Tuesday, September 2, 2008

The Politics of Voter Fraud Report


Here is the latest research regarding voter fraud. The report is entitled, "The Politics of Voter Fraud Report," and takes every argument and dissects the issue with a historical perspective and current statistical data. If you want to make an argument for or against voter fraud, or the need for voter ID, this would be a great primer. I've included a few paragraphs from that report here:

A review of hundreds of news reports on voter fraud appearing over a recent two year period found that with few exceptions, fraud allegations and cases reported in the press were limited to local electoral contests and individual acts, and fell into three basic categories:
1) unsubstantiated or false allegations of voter fraud made by the losers of close elections;18
2) mischief; and,
3) claims that later turn out to be based on cases of voter error or administrative mistakes, not fraud.

Examples of fraud as mischief:
A Ventura County, California woman was arrested and charged with voter fraud when her ex-husband noticed the names of two of their underage children on a list of registered voters in the March 2000 primary and turned her in. The woman was charged with fraudulently registering her 10- and 15-year old daughters, one of her daughter's friends, her ex-husband who was already registered, and a number of fictitious people.

The Late Nineteenth Century and the “Good Government” Defense.

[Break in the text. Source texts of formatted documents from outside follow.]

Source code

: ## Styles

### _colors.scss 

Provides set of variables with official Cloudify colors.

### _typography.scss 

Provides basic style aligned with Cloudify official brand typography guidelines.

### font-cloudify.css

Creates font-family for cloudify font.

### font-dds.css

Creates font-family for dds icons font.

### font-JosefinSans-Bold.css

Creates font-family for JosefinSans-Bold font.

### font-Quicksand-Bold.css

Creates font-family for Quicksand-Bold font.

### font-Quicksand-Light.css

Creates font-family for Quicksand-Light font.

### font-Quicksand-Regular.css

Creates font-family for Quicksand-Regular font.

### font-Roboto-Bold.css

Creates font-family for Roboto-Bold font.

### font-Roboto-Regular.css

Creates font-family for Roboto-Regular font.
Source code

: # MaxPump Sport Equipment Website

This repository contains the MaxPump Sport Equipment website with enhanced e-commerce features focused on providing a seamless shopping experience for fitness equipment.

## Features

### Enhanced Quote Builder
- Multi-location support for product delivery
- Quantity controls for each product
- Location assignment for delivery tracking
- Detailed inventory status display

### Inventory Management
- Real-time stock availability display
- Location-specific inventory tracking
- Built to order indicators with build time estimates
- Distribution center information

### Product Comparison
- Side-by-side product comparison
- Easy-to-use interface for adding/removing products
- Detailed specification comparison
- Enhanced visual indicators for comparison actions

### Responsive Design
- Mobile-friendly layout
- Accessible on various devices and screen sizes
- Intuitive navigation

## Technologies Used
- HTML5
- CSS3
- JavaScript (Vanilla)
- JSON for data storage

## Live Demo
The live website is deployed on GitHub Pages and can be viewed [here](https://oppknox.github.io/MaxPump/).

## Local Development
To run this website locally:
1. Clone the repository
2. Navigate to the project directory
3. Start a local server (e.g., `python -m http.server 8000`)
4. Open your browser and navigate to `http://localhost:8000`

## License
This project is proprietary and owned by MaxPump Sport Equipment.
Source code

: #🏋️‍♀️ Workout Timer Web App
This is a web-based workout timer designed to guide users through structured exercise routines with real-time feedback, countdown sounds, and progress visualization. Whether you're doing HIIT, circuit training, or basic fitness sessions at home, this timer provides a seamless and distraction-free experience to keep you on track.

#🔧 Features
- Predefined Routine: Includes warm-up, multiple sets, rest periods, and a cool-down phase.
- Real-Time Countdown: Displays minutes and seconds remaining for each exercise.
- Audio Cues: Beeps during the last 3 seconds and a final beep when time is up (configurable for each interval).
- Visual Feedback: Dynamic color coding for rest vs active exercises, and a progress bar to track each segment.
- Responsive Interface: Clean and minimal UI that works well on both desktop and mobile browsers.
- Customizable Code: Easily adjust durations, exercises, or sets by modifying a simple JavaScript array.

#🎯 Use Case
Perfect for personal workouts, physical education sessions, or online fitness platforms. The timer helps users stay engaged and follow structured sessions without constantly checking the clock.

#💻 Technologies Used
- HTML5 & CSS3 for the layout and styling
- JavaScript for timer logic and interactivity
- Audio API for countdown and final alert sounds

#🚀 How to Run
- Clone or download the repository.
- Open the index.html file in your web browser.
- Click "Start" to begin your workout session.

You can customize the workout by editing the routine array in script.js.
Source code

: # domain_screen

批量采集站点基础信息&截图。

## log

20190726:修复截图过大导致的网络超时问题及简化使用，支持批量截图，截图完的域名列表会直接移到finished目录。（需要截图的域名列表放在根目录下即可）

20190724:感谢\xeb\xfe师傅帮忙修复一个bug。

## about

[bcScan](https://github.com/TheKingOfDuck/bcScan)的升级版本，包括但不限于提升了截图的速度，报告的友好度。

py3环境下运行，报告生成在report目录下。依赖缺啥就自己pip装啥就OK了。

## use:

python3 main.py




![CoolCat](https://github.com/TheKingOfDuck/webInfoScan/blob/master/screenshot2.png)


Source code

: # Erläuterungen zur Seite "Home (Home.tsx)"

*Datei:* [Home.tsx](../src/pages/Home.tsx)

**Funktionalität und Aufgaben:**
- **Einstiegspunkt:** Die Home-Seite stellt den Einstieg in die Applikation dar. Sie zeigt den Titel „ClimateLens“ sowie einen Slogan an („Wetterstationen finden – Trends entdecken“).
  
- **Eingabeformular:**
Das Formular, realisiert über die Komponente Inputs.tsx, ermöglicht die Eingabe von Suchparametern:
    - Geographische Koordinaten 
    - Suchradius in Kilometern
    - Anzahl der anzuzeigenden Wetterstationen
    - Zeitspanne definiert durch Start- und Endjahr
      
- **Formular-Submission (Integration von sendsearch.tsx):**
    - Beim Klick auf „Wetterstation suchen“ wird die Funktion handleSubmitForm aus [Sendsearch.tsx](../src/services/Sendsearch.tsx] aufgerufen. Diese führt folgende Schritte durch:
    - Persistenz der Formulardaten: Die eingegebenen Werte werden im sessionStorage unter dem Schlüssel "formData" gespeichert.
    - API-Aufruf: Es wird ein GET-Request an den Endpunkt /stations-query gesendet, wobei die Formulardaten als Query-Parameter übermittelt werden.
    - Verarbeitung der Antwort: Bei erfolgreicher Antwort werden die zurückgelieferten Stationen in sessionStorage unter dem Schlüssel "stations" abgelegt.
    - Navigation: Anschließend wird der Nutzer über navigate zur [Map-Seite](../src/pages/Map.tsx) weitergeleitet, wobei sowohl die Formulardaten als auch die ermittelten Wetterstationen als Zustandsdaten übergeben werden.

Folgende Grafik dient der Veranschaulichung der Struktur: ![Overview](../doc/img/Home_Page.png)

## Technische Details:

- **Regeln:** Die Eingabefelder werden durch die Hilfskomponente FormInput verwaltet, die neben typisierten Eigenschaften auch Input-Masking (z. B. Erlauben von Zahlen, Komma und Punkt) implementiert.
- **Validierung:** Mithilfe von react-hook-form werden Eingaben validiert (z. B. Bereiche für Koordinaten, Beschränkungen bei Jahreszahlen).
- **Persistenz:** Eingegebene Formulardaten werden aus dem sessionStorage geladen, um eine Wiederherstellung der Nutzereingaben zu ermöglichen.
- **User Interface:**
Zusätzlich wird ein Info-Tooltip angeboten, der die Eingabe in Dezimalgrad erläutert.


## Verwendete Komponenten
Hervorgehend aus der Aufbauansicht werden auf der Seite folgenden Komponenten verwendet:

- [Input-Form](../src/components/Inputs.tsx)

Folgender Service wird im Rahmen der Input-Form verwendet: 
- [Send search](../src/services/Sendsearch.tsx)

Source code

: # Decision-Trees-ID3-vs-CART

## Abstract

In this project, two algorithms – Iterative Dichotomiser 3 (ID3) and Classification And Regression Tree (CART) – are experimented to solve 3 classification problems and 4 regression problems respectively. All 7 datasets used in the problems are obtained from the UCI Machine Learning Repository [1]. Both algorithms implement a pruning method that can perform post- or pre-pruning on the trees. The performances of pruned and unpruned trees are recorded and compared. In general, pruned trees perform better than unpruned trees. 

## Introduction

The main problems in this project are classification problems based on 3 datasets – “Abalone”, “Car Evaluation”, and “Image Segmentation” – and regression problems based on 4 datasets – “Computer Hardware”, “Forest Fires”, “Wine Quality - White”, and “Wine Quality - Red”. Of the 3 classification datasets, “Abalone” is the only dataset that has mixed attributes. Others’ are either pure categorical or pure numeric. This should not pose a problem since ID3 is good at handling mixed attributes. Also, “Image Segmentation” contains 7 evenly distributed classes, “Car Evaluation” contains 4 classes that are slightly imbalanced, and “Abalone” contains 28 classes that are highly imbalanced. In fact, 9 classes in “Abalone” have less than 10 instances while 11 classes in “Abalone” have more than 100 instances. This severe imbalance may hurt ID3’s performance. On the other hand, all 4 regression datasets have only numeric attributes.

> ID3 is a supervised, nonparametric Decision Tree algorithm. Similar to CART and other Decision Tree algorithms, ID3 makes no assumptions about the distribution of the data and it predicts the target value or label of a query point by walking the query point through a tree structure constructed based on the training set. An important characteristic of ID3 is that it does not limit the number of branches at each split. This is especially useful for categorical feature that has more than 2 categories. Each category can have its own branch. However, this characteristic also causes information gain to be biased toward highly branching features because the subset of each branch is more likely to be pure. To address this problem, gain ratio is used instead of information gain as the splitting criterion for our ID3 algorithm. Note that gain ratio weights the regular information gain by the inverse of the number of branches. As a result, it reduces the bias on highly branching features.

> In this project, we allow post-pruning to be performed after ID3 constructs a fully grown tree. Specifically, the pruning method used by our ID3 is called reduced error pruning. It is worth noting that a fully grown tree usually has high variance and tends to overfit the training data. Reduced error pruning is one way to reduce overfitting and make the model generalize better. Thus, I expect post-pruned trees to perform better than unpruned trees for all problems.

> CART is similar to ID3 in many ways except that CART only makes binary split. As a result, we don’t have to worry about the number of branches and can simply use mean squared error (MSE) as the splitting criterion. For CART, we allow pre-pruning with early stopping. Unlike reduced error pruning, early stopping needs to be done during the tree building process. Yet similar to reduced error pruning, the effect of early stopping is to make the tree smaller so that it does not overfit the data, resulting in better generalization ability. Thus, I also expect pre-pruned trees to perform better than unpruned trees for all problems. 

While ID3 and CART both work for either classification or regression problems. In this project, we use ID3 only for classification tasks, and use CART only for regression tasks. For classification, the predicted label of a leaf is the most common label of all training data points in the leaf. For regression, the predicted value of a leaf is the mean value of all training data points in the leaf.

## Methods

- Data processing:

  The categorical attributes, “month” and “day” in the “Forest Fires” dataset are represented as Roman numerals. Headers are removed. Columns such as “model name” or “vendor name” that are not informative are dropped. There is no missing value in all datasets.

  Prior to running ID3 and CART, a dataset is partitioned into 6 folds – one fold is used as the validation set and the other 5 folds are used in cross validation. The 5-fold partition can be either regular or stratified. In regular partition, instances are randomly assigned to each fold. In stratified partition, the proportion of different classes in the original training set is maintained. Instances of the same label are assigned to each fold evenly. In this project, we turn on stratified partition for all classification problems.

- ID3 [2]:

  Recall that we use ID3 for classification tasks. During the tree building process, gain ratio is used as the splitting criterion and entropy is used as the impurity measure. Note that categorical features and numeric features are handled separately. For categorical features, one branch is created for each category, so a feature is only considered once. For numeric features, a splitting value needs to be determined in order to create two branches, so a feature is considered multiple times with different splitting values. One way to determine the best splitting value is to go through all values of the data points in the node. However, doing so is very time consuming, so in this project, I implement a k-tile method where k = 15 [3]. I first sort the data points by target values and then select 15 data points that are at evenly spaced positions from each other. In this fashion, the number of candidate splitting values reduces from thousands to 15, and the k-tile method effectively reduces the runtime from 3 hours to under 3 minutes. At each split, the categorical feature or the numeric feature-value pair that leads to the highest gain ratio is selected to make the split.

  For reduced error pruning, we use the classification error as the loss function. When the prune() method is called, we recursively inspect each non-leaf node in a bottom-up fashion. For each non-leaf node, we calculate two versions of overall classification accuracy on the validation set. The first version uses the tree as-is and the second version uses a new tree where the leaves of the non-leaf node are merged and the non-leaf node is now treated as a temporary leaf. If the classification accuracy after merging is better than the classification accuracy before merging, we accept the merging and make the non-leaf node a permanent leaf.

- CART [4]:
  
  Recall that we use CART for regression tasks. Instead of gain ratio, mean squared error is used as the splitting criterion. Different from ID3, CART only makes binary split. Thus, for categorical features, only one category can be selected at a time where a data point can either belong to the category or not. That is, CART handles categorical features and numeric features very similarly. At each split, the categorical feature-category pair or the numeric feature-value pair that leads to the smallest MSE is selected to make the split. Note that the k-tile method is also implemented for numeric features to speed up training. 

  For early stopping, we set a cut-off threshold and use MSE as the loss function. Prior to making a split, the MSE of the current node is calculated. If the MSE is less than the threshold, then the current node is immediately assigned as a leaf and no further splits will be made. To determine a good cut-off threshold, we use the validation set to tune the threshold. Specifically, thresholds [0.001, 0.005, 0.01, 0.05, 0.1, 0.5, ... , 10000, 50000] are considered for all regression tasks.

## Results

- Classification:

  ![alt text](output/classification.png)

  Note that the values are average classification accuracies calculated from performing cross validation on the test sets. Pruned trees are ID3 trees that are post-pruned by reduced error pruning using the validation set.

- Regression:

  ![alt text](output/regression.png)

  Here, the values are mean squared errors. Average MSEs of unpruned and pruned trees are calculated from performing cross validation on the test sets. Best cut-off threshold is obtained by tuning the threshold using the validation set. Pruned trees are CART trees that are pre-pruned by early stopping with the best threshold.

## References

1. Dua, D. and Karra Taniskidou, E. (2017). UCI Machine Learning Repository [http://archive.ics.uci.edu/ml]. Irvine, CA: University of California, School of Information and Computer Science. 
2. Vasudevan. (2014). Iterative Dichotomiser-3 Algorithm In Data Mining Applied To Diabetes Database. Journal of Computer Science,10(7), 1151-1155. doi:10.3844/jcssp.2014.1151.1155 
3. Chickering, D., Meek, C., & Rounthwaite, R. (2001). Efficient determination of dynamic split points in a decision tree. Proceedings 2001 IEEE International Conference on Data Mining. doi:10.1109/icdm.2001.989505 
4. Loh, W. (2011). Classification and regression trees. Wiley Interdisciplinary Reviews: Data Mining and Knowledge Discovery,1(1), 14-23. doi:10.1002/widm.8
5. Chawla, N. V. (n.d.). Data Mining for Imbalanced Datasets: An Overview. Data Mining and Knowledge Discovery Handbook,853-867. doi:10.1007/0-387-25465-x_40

The electoral reforms of the Progressive era dismantled Populist voting majorities and reflected the reformers’ class and anti-immigrant biases. Following the turmoil of the election of 1896 when new immigrants, struggling farmers, and wage workers flooded into the electorate, wealthy elites pressed for tighter regulation of the electoral process. They promoted personal voter registration systems that had the effect of de-mobilizing the poor and working classes.

The reformers’ rhetoric fastened on fraud and the need to eliminate it in order to protect ‘the Democracy.’ The perception of fraud and widespread electoral corruption gave their efforts moral ballast which obscured the class conflict at the center of the struggle for the vote.

For Progressive era elites, voter registration was good government and universal voting was directly associated with corruption and voter fraud. These reforms deliberately privatized and personalized the social act of voting in order to undercut the machine’s capacity to mobilize majorities through ethno-religious and other group-based appeals.

Pre-election news coverage in Wisconsin focused on three controversies: problems associated with some of the voter registration drives; a dispute between county and city officials over the number of ballots to be printed and provided to the city of Milwaukee; and a flap over thousands of alleged “bad addresses” on Milwaukee’s voter registration list. The climate of distrust made it difficult to see clerical mistakes, illegible handwriting, and workload problems leading to backlogged voter registration applications as human error or problems related to resource issues. Instead, foul-ups and mistakes were assumed to be evidence of fraud perpetrated by partisans trying to “steal elections.”

Election fraud is the real problem, the vote count, and should be the major focus. Voter fraud is the straw man, while the ballot counts are ignored or discounted.